And it manifests itself in ideas like giving bigger farmers more votes for the Canadian Wheat Board’s new board of directors or denying small pig farmers a chance to vote on how hogs should be marketed.
That, says Wiebe, is anti-democratic.
“I’m appalled by that,” she said. “If you’re going to organize your economy so that everything is scripted according to who has the most economic power, then we’re back to 300 years ago when only those who held property could vote and those without property had no vote.”
In her speech to about 80 delegates attending the convention, Wiebe said she was told by Saskatchewan agriculture minster Eric Upshall that it wouldn’t have been fair to have a vote on the future of single-desk selling of hogs because all small producers would vote against it and that would be against the interests of big producers who want to expand.

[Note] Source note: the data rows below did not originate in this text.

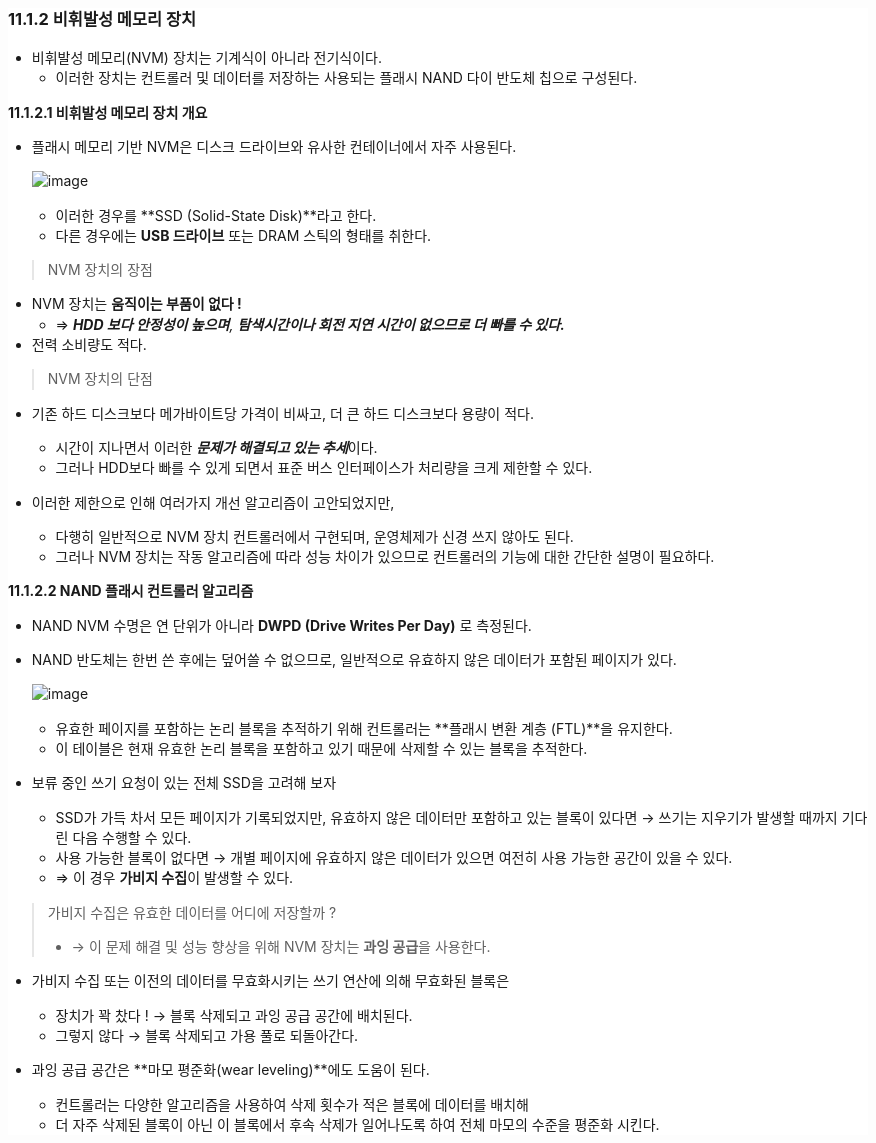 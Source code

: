 </aside>

### 11.1.2 비휘발성 메모리 장치

- 비휘발성 메모리(NVM) 장치는 기계식이 아니라 전기식이다.
    - 이러한 장치는 컨트롤러 및 데이터를 저장하는 사용되는 플래시 NAND 다이 반도체 칩으로 구성된다.

**11.1.2.1 비휘발성 메모리 장치 개요**

- 플래시 메모리 기반 NVM은 디스크 드라이브와 유사한 컨테이너에서 자주 사용된다.
    
    ![image](https://user-images.githubusercontent.com/87460638/236809185-b91e05f1-669f-4e0b-bb21-6e0e0642e850.png)
    
    - 이러한 경우를 **SSD (Solid-State Disk)**라고 한다.
    - 다른 경우에는 **USB 드라이브** 또는 DRAM 스틱의 형태를 취한다.

> NVM 장치의 장점
> 
- NVM 장치는 **움직이는 부품이 없다 !**
    - ⇒ ***HDD 보다 안정성이 높으며**, **탐색시간이나 회전 지연 시간이 없으므로 더 빠를 수 있다.***
- 전력 소비량도 적다.

> NVM 장치의 단점
> 
- 기존 하드 디스크보다 메가바이트당 가격이 비싸고, 더 큰 하드 디스크보다 용량이 적다.
    - 시간이 지나면서 이러한 ***문제가 해결되고 있는 추세***이다.
    - 그러나 HDD보다 빠를 수 있게 되면서 표준 버스 인터페이스가 처리량을 크게 제한할 수 있다.

- 이러한 제한으로 인해 여러가지 개선 알고리즘이 고안되었지만,
    - 다행히 일반적으로 NVM 장치 컨트롤러에서 구현되며, 운영체제가 신경 쓰지 않아도 된다.
    - 그러나 NVM 장치는 작동 알고리즘에 따라 성능 차이가 있으므로 컨트롤러의 기능에 대한 간단한 설명이 필요하다.

**11.1.2.2 NAND 플래시 컨트롤러 알고리즘**

- NAND NVM 수명은 연 단위가 아니라 **DWPD (Drive Writes Per Day)** 로 측정된다.
- NAND 반도체는 한번 쓴 후에는 덮어쓸 수 없으므로, 일반적으로 유효하지 않은 데이터가 포함된 페이지가 있다.
    
    ![image](https://user-images.githubusercontent.com/87460638/236809227-8cd91e4c-8948-4515-9fb4-3a9f4b8f51ae.png)
    
    - 유효한 페이지를 포함하는 논리 블록을 추적하기 위해 컨트롤러는 **플래시 변환 계층 (FTL)**을 유지한다.
    - 이 테이블은 현재 유효한 논리 블록을 포함하고 있기 때문에 삭제할 수 있는 블록을 추적한다.

- 보류 중인 쓰기 요청이 있는 전체 SSD을 고려해 보자
    - SSD가 가득 차서 모든 페이지가 기록되었지만, 유효하지 않은 데이터만 포함하고 있는 블록이 있다면 → 쓰기는 지우기가 발생할 때까지 기다린 다음 수행할 수 있다.
    - 사용 가능한 블록이 없다면 → 개별 페이지에 유효하지 않은 데이터가 있으면 여전히 사용 가능한 공간이 있을 수 있다.
    - ⇒ 이 경우 **가비지 수집**이 발생할 수 있다.

> 가비지 수집은 유효한 데이터를 어디에 저장할까 ?
> 
> - → 이 문제 해결 및 성능 향상을 위해 NVM 장치는 **과잉 공급**을 사용한다.

- 가비지 수집 또는 이전의 데이터를 무효화시키는 쓰기 연산에 의해 무효화된 블록은
    - 장치가 꽉 찼다 ! → 블록 삭제되고 과잉 공급 공간에 배치된다.
    - 그렇지 않다 → 블록 삭제되고 가용 풀로 되돌아간다.

- 과잉 공급 공간은 **마모 평준화(wear leveling)**에도 도움이 된다.
    - 컨트롤러는 다양한 알고리즘을 사용하여 삭제 횟수가 적은 블록에 데이터를 배치해
    - 더 자주 삭제된 블록이 아닌 이 블록에서 후속 삭제가 일어나도록 하여 전체 마모의 수준을 평준화 시킨다.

She said those who are in the vast majority are being told to act responsibly and cede control over their livelihood and their future to the big stakeholders.
Loss of power
“We are moving to a place here where the pigs vote,” she said. “This is a fundamental undermining of what we think of as democratic control and democratic government.”
Wiebe said later that the same erosion of democratic ideals is evident in so-called new generation co-operatives, which trade shares on public stock markets.
“Shareholders vote by shares and if you’ve got a million shares you have more weight than if you have three,” she said, adding that’s a long way removed from the one-person, one-vote philosophy on which co-operatives were originally based. “That’s clearly not a democracy.”